(Beginning of RECORDS PROVIDED)

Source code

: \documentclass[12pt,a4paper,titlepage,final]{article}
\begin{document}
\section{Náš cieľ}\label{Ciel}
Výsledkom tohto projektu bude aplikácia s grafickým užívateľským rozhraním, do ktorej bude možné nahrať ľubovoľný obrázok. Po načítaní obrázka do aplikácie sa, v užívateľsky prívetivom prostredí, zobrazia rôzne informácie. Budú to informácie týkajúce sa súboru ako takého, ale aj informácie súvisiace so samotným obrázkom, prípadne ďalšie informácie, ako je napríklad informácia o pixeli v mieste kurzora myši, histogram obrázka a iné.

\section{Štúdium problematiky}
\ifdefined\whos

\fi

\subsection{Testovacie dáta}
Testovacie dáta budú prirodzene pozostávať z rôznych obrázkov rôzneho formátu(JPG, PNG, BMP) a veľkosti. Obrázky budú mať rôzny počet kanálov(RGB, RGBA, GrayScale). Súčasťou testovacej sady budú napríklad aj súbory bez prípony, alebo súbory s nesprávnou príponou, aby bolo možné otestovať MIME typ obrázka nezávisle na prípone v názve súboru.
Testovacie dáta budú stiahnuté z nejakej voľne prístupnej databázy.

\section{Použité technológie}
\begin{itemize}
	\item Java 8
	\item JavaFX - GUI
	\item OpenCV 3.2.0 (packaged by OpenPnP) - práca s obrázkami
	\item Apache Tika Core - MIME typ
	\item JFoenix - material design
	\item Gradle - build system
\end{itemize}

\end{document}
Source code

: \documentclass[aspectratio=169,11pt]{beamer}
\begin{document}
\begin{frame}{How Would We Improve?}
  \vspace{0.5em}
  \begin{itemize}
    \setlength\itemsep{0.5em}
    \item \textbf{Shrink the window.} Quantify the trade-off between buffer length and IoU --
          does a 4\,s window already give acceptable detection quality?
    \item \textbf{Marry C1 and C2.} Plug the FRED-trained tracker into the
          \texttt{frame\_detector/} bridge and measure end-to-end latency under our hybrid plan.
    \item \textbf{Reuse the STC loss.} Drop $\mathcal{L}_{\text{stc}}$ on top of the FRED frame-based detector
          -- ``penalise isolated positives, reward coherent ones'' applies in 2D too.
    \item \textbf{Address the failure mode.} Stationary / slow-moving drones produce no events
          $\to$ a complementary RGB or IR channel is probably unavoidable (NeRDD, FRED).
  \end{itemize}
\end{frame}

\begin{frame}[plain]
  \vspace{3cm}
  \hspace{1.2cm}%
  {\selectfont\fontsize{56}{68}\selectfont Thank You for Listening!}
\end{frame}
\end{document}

(End of RECORDS PROVIDED)

▶ _EXERCISE BRIEF_
Output must consist only of the listing's lines from the first through the line with "Quantify the trade-off", reproduced word for word.

▶ _EXERCISE ANSWER_
Source code

: \documentclass[12pt,a4paper,titlepage,final]{article}
\begin{document}
\section{Náš cieľ}\label{Ciel}
Výsledkom tohto projektu bude aplikácia s grafickým užívateľským rozhraním, do ktorej bude možné nahrať ľubovoľný obrázok. Po načítaní obrázka do aplikácie sa, v užívateľsky prívetivom prostredí, zobrazia rôzne informácie. Budú to informácie týkajúce sa súboru ako takého, ale aj informácie súvisiace so samotným obrázkom, prípadne ďalšie informácie, ako je napríklad informácia o pixeli v mieste kurzora myši, histogram obrázka a iné.

\section{Štúdium problematiky}
\ifdefined\whos

\fi

\subsection{Testovacie dáta}
Testovacie dáta budú prirodzene pozostávať z rôznych obrázkov rôzneho formátu(JPG, PNG, BMP) a veľkosti. Obrázky budú mať rôzny počet kanálov(RGB, RGBA, GrayScale). Súčasťou testovacej sady budú napríklad aj súbory bez prípony, alebo súbory s nesprávnou príponou, aby bolo možné otestovať MIME typ obrázka nezávisle na prípone v názve súboru.
Testovacie dáta budú stiahnuté z nejakej voľne prístupnej databázy.

\section{Použité technológie}
\begin{itemize}
	\item Java 8
	\item JavaFX - GUI
	\item OpenCV 3.2.0 (packaged by OpenPnP) - práca s obrázkami
	\item Apache Tika Core - MIME typ
	\item JFoenix - material design
	\item Gradle - build system
\end{itemize}

\end{document}
Source code

: \documentclass[aspectratio=169,11pt]{beamer}
\begin{document}
\begin{frame}{How Would We Improve?}
  \vspace{0.5em}
  \begin{itemize}
    \setlength\itemsep{0.5em}
    \item \textbf{Shrink the window.} Quantify the trade-off between buffer length and IoU --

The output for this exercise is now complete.